Learn more: Is Homeowners Insurance Necessary?
Homeowners insurance coverage FAQs
Here are answers to frequently asked questions about homeowner’s insurance and escrow accounts:
What if the borrower does not pay on time?
If the borrower pays late or misses a payment, then they are responsible for any penalties the insurance company imposes. Contact the lender or agent to resolve the matter in a timely manner.
If late or missed payments cause your policy to be canceled, your lender must contact your insurer to reinstate the policy or purchase a new policy on your behalf, according to the Office of the Comptroller of the Currency.
How do I know which homeowner’s insurance policy to use?
Your mortgage lender will let you know what type of insurance you need to have: actual cash value, which covers the reduced value of your home and property, or replacement value, which covers the full cost of repairs or replacements.
Next, determine how much coverage you need based on the value of your home and property, and then get quotes from multiple insurance companies to compare prices.
See: Home Insurance Replacement Cost vs.

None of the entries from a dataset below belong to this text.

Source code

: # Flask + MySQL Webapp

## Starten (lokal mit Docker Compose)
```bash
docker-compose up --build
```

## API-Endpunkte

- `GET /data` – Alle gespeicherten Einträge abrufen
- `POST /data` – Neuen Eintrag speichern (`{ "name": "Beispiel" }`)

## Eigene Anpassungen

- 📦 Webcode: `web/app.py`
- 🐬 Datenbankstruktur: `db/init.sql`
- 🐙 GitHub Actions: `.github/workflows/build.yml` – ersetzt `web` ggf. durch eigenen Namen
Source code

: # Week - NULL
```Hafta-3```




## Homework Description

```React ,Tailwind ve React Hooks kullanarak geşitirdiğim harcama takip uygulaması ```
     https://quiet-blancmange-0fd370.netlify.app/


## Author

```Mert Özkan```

Real Value of Money
What if I want to change my homeowner’s insurance company?
When you select a new insurance policy and policy, select the effective date for the new policy, and confirm when it will be effective. Then ask your homeowner’s insurance agent to request that your current policy be canceled on or after that date.
Remember to contact your lender to inform them of the change in insurance before it takes effect. You may need to provide a written statement with your new website to verify your recent registration.
Disclaimer: All insurance related services are provided through Young Alfred.